Gewiss seit Saudi-Arabien einen dem 1952er "Zweitdruck"
‒ der an über 900 Stellen vom "Erstdruck" abweicht ‒
von ʿUṯmān Ṭāhā nachgeschriebenen
muṣḥaf
millionenfach nachdruckt, gibt es einen ostarabischen Standard ‒ neben dem türkischen,
dem des iranischen Zentrums für Druck und Verbreitung des Korans, neben den indonesischen (von 1983, 2002 und 2018),
sowie dem zahlenmäßig dominierenden indo-pakistanischen.
Und gleich noch eine Kernaussage:
Es gibt zwar ZWEI HAUPTstandards, den afrikanischen und den asiatischen,
aber man kann auch von Tausenden ausgehen,
denn die vielen Dimensionen der Verschriftlichung sind frei kombinierbar:
‒ Klanggestalt (Lesarten, Verschriftlichung der Vortragsregeln),
‒ Buchstabengerüst
(rasm plus diakritische Punkte, Quranic Conmmon Text (QCT),
cf. ad-Dānī:
al-Muqnī),
‒‒‒ manchmal fokusiert man den
rasm pur, meist aber kann man ihn gar nicht
von den Punkten trennen, ohne diese hat er ja keinen Sinn.
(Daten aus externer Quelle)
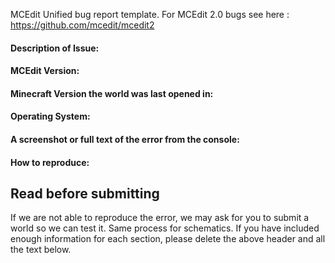 MCEdit Unified bug report template. For MCEdit 2.0 bugs see here : https://github.com/mcedit/mcedit2
#### Description of Issue:
#### MCEdit Version:
#### Minecraft Version the world was last opened in:
#### Operating System:
#### A screenshot or full text of the error from the console:
#### How to reproduce:



## Read before submitting
If we are not able to reproduce the error, we may ask for you to submit a world so we can test it. Same process for schematics.
If you have included enough information for each section, please delete the above header and all the text below.
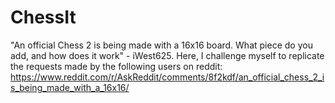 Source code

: # ChessIt
"An official Chess 2 is being made with a 16x16 board. What piece do you add, and how does it work" - iWest625. Here, I challenge myself to replicate the requests made by the following users on reddit: https://www.reddit.com/r/AskReddit/comments/8f2kdf/an_official_chess_2_is_being_made_with_a_16x16/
Punktierung wird bei den
Lesarten berücksichtigt, da geht es ja nicht nur im Vokale und Buchstabenverdoppelung,
sondern auch um ṭ <> ẓ, ṣ <> ḍ, ʿ <> ġ, b/t/ṯ/n/y, r <> z, f <> q
‒ die Notation stummer und die verkürzter Vokalbuchstaben, sowie die langer Vokale,
‒ Einteilung plus Pausen
(ǧuz, ḥizb, ruquʿ, Siebtel, Seite, Vers, Pausensystem, Pausenstellen,
Bekräftigung, Niederwerfung {im Text, am Rande}, Kustode),
‒ Graphisches (wieviel Zeilen je Seite, ein Duktus für den Text, einer für die Basmala, einer für die Surentitel,
Ziffern im Text oder am Rand).
Selbst Experten gehen einfach davon aus, dass man vom Duktus auf die Lesart schließen könnte,
oder von der Lesart auf die
rasm-Autorität.
So ein Quatsch!
Sie schreiben von »version du Caire« oder »version du Maroc« statt von der Lesart-Überlieferung
Ḥafṣ bzw. Warš oder von der Schreibung nach Ibn Naǧāḥ oder ad-Dānī oder der "iranischen vom
Zentrum für Druck und Verbreitung"
oder der "neuen indonesischen" oder von "ʿUṯmān Ṭāhā II, also Kairo1952 in der neuen Fassung des König-Fahd-Komplexes".
Gewiss die verschiedenen Dimensionen machen allein keinen
muṣḥaf, aber wenn man verschiedene vergleicht, sollte man sich bewusst sein, WAS man vergleicht, dann sollte man das, worauf es (einem) ankommt und das Beiwerk deutlich unterscheiden.
Also nochmal: der
rasm, das unpunktierte Buchstabengerüst ist ‒ abgesehen von 40 Stellen und einigen Vokalbuchstaben ‒ immer gleich.
Differenzen beschränken sich weitgehend auf ya- statt ta- (oder nu-), fa- statt wa-,
šadda oder nicht, Passiv oder nicht.
Bei den Langvokalen geht es meist nur um verschiedene Schreibung des gleichen Lautwertes.
Wirklich immer gleich sind die 114 Suren, auch wenn es unterschiedliche Namen gibt ‒ aber immer in der gleichen Reihenfolge.
2018 verglich Marijn van Putten 23 Stellen im Kairiner Druck mit alten Handschriften
und stellte fest, dass die meisten die gleiche Verteilung von
niʿamt Allāh mit
tāʾ mamduda und mit
tāʾ marbuṭa haben.Hätte er das mit den 23 Stellen in einer beliebigen maghrebinischen, indischen, indonesischen oder türkischen gemacht, wäre er zu dem gleichen Ergebnis gekommen.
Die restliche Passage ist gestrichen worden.